/---

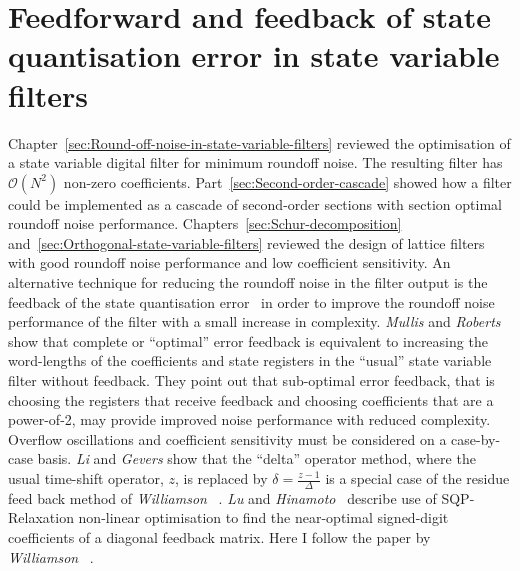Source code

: \documentclass[a4paper,twoside,10pt,english]{report}
\begin{document}
\chapter{Feedforward and feedback of state quantisation error in state variable filters}
Chapter~\ref{sec:Round-off-noise-in-state-variable-filters} reviewed the 
optimisation of a state variable digital filter for minimum roundoff noise. The
resulting filter has $\mathcal{O}\left(N^{2}\right)$ non-zero coefficients. 
Part~\ref{sec:Second-order-cascade} showed how a filter could be implemented as
a cascade of second-order sections with section optimal roundoff noise 
performance. Chapters~\ref{sec:Schur-decomposition}
and~\ref{sec:Orthogonal-state-variable-filters} reviewed the design of lattice
filters with good roundoff noise performance and low coefficient sensitivity.
An alternative technique for reducing the roundoff noise in the filter output is
the feedback of the state quantisation 
error~\cite{SpangShultheiss_ReductionOfQuantizingNoiseByFeedback,
LuHinamoto_JointlyOptimizedErrorFeedbackStateSpaceFilters,
Williamson_RoundoffNoiseMinimizationUsingResidueFeedback} in order to improve
the roundoff noise performance of the filter with a small increase in 
complexity. \emph{Mullis} and
\emph{Roberts}~\cite{MullisRoberts_InterpretationOfErrorSpectrumShapingInDigitalFilters}
show that complete or ``optimal'' error feedback is equivalent to increasing the 
word-lengths of the coefficients and state registers in the ``usual'' state
variable filter without feedback. They point out that sub-optimal error
feedback, that is choosing the registers that receive feedback and choosing
coefficients that are a power-of-2, may provide improved noise performance with
reduced complexity. Overflow oscillations and coefficient sensitivity must be 
considered on a case-by-case basis. \emph{Li} and \emph{Gevers} show that the 
``delta'' operator method, where the usual time-shift operator, $z$, is 
replaced by $\delta = \frac{z-1}{\Delta}$ is a special case of the residue 
feed back method of 
\emph{Williamson}~\cite{Williamson_RoundoffNoiseMinimizationUsingResidueFeedback}
.
\emph{Lu} and 
\emph{Hinamoto}~\cite{LuHinamoto_JointlyOptimizedErrorFeedbackStateSpaceFilters} 
describe use of SQP-Relaxation non-linear optimisation to find the near-optimal
signed-digit coefficients of a diagonal feedback matrix. Here I follow the paper
by 
\emph{Williamson}~\cite{Williamson_RoundoffNoiseMinimizationUsingResidueFeedback}
.
\end{document}
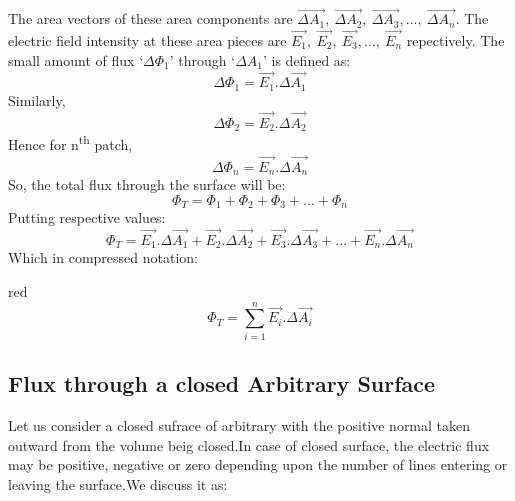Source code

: The area vectors of these area components are $\vec{\Delta A_{1}},\:\vec{\Delta A_{2}},\:\vec{\Delta A_{3}},...,\:\vec{\Delta A_{n}}$.
The electric field intensity at these area pieces are $\vec{E_{1}},\:\vec{E_{2}},\:\vec{E_{3}},...,\:\vec{E_{n}}$ repectively.
The small amount of flux `$\Delta \Phi_{1}$' through `$\Delta A_{1}$' is defined as:
\begin{equation}
  \Delta \Phi_{1} = \vec{E_{1}}.\Delta \vec{A_{1}} \nonumber
\end{equation}
Similarly,
\begin{equation}
  \Delta \Phi_{2} = \vec{E_{2}}.\Delta \vec{A_{2}} \nonumber
\end{equation}
Hence for n\textsuperscript{th} patch, 
\begin{equation}
  \Delta \Phi_{n} = \vec{E_{n}}.\Delta \vec{A_{n}} \nonumber
\end{equation}
So, the total flux through the surface will be:
\begin{equation}
  \Phi_{T} =  \Phi_{1}+ \Phi_{2}+ \Phi_{3}+...+ \Phi_{n} \nonumber
\end{equation}
Putting respective values:
\begin{equation}
  \Phi_{T} = \vec{E_{1}}.\Delta \vec{A_{1}}+\vec{E_{2}}.\Delta \vec{A_{2}} +\vec{E_{3}}.\Delta \vec{A_{3}}+...+\vec{E_{n}}.\Delta \vec{A_{n}} \nonumber
\end{equation}
Which in compressed notation:
\begin{mybox}{red}{}
\begin{equation} \label{eq:11.19}
  \Phi_{T} = \sum_{i=1}^{n} \vec{E_{i}}.\Delta \vec{A_{i}} 
\end{equation}
\end{mybox}
\subsection{Flux through a closed Arbitrary Surface}
Let us consider a closed sufrace of arbitrary with the positive normal
taken outward from the volume beig closed.In case of closed surface,
the electric flux may be positive, negative or zero depending upon
the number of lines entering or leaving the surface.We discuss it as:


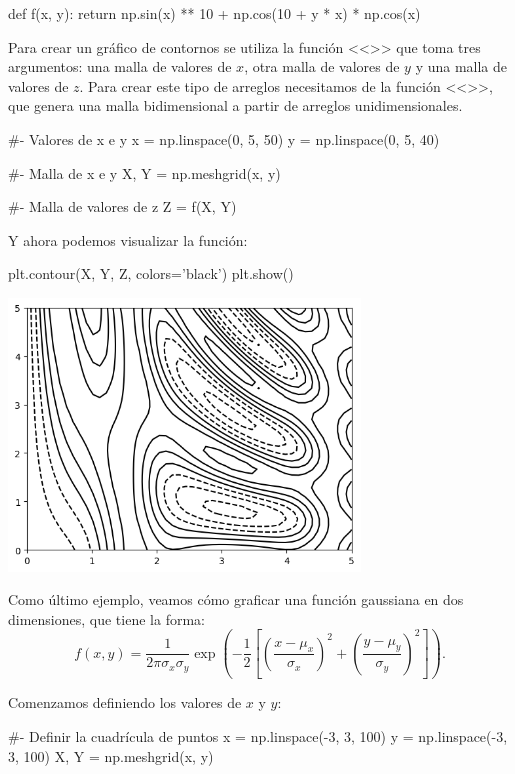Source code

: \begin{pyin}
def f(x, y):
    return np.sin(x) ** 10 + np.cos(10 + y * x) * np.cos(x)  
\end{pyin}

Para crear un gráfico de contornos se utiliza la función <<>> que toma tres argumentos: una malla de valores de $ x $, otra malla de valores de $ y $ y una malla de valores de $ z $. Para crear este tipo de arreglos necesitamos de la función <<>>, que genera una malla bidimensional a partir de arreglos unidimensionales.

\begin{pyin}[]
#- Valores de x e y
x = np.linspace(0, 5, 50)
y = np.linspace(0, 5, 40)

#- Malla de x e y
X, Y = np.meshgrid(x, y)

#- Malla de valores de z
Z = f(X, Y)
\end{pyin}

Y ahora podemos visualizar la función:

\begin{pyin}
plt.contour(X, Y, Z, colors='black')
plt.show()
\end{pyin}

\noindent
\includegraphics[width=0.7\textwidth]{figures/matplotlib_contour.png}

Como último ejemplo, veamos cómo graficar una función gaussiana en dos dimensiones, que tiene la forma:
\[
f(x, y) = \frac{1}{2\pi\sigma_x\sigma_y} \exp\left(-\frac{1}{2}\left[\left(\frac{x - \mu_x}{\sigma_x}\right)^2 + \left(\frac{y - \mu_y}{\sigma_y}\right)^2\right]\right).
\]

Comenzamos definiendo los valores de $ x $ y $ y $:
\begin{pyin}[]
#- Definir la cuadrícula de puntos
x = np.linspace(-3, 3, 100)
y = np.linspace(-3, 3, 100)
X, Y = np.meshgrid(x, y)
\end{pyin}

\---

§ Task directions
Everything in the entries except the pictures should be returned exactly as given.

§ Exercise result
Source code

: \documentclass[a4paper,twoside,10pt,english]{report}
\begin{document}
\chapter{Feedforward and feedback of state quantisation error in state variable filters}
Chapter~\ref{sec:Round-off-noise-in-state-variable-filters} reviewed the 
optimisation of a state variable digital filter for minimum roundoff noise. The
resulting filter has $\mathcal{O}\left(N^{2}\right)$ non-zero coefficients. 
Part~\ref{sec:Second-order-cascade} showed how a filter could be implemented as
a cascade of second-order sections with section optimal roundoff noise 
performance. Chapters~\ref{sec:Schur-decomposition}
and~\ref{sec:Orthogonal-state-variable-filters} reviewed the design of lattice
filters with good roundoff noise performance and low coefficient sensitivity.
An alternative technique for reducing the roundoff noise in the filter output is
the feedback of the state quantisation 
error~\cite{SpangShultheiss_ReductionOfQuantizingNoiseByFeedback,
LuHinamoto_JointlyOptimizedErrorFeedbackStateSpaceFilters,
Williamson_RoundoffNoiseMinimizationUsingResidueFeedback} in order to improve
the roundoff noise performance of the filter with a small increase in 
complexity. \emph{Mullis} and
\emph{Roberts}~\cite{MullisRoberts_InterpretationOfErrorSpectrumShapingInDigitalFilters}
show that complete or ``optimal'' error feedback is equivalent to increasing the 
word-lengths of the coefficients and state registers in the ``usual'' state
variable filter without feedback. They point out that sub-optimal error
feedback, that is choosing the registers that receive feedback and choosing
coefficients that are a power-of-2, may provide improved noise performance with
reduced complexity. Overflow oscillations and coefficient sensitivity must be 
considered on a case-by-case basis. \emph{Li} and \emph{Gevers} show that the 
``delta'' operator method, where the usual time-shift operator, $z$, is 
replaced by $\delta = \frac{z-1}{\Delta}$ is a special case of the residue 
feed back method of 
\emph{Williamson}~\cite{Williamson_RoundoffNoiseMinimizationUsingResidueFeedback}
.
\emph{Lu} and 
\emph{Hinamoto}~\cite{LuHinamoto_JointlyOptimizedErrorFeedbackStateSpaceFilters} 
describe use of SQP-Relaxation non-linear optimisation to find the near-optimal
signed-digit coefficients of a diagonal feedback matrix. Here I follow the paper
by 
\emph{Williamson}~\cite{Williamson_RoundoffNoiseMinimizationUsingResidueFeedback}
.
\end{document}
Source code

: The area vectors of these area components are $\vec{\Delta A_{1}},\:\vec{\Delta A_{2}},\:\vec{\Delta A_{3}},...,\:\vec{\Delta A_{n}}$.
The electric field intensity at these area pieces are $\vec{E_{1}},\:\vec{E_{2}},\:\vec{E_{3}},...,\:\vec{E_{n}}$ repectively.
The small amount of flux `$\Delta \Phi_{1}$' through `$\Delta A_{1}$' is defined as:
\begin{equation}
  \Delta \Phi_{1} = \vec{E_{1}}.\Delta \vec{A_{1}} \nonumber
\end{equation}
Similarly,
\begin{equation}
  \Delta \Phi_{2} = \vec{E_{2}}.\Delta \vec{A_{2}} \nonumber
\end{equation}
Hence for n\textsuperscript{th} patch, 
\begin{equation}
  \Delta \Phi_{n} = \vec{E_{n}}.\Delta \vec{A_{n}} \nonumber
\end{equation}
So, the total flux through the surface will be:
\begin{equation}
  \Phi_{T} =  \Phi_{1}+ \Phi_{2}+ \Phi_{3}+...+ \Phi_{n} \nonumber
\end{equation}
Putting respective values:
\begin{equation}
  \Phi_{T} = \vec{E_{1}}.\Delta \vec{A_{1}}+\vec{E_{2}}.\Delta \vec{A_{2}} +\vec{E_{3}}.\Delta \vec{A_{3}}+...+\vec{E_{n}}.\Delta \vec{A_{n}} \nonumber
\end{equation}
Which in compressed notation:
\begin{mybox}{red}{}
\begin{equation} \label{eq:11.19}
  \Phi_{T} = \sum_{i=1}^{n} \vec{E_{i}}.\Delta \vec{A_{i}} 
\end{equation}
\end{mybox}
\subsection{Flux through a closed Arbitrary Surface}
Let us consider a closed sufrace of arbitrary with the positive normal
taken outward from the volume beig closed.In case of closed surface,
the electric flux may be positive, negative or zero depending upon
the number of lines entering or leaving the surface.We discuss it as:


Source code

: \begin{pyin}
def f(x, y):
    return np.sin(x) ** 10 + np.cos(10 + y * x) * np.cos(x)  
\end{pyin}

Para crear un gráfico de contornos se utiliza la función <<>> que toma tres argumentos: una malla de valores de $ x $, otra malla de valores de $ y $ y una malla de valores de $ z $. Para crear este tipo de arreglos necesitamos de la función <<>>, que genera una malla bidimensional a partir de arreglos unidimensionales.

\begin{pyin}[]
#- Valores de x e y
x = np.linspace(0, 5, 50)
y = np.linspace(0, 5, 40)

#- Malla de x e y
X, Y = np.meshgrid(x, y)

#- Malla de valores de z
Z = f(X, Y)
\end{pyin}

Y ahora podemos visualizar la función:

\begin{pyin}
plt.contour(X, Y, Z, colors='black')
plt.show()
\end{pyin}

\noindent
\includegraphics[width=0.7\textwidth]{figures/matplotlib_contour.png}

Como último ejemplo, veamos cómo graficar una función gaussiana en dos dimensiones, que tiene la forma:
\[
f(x, y) = \frac{1}{2\pi\sigma_x\sigma_y} \exp\left(-\frac{1}{2}\left[\left(\frac{x - \mu_x}{\sigma_x}\right)^2 + \left(\frac{y - \mu_y}{\sigma_y}\right)^2\right]\right).
\]

Comenzamos definiendo los valores de $ x $ y $ y $:
\begin{pyin}[]
#- Definir la cuadrícula de puntos
x = np.linspace(-3, 3, 100)
y = np.linspace(-3, 3, 100)
X, Y = np.meshgrid(x, y)
\end{pyin}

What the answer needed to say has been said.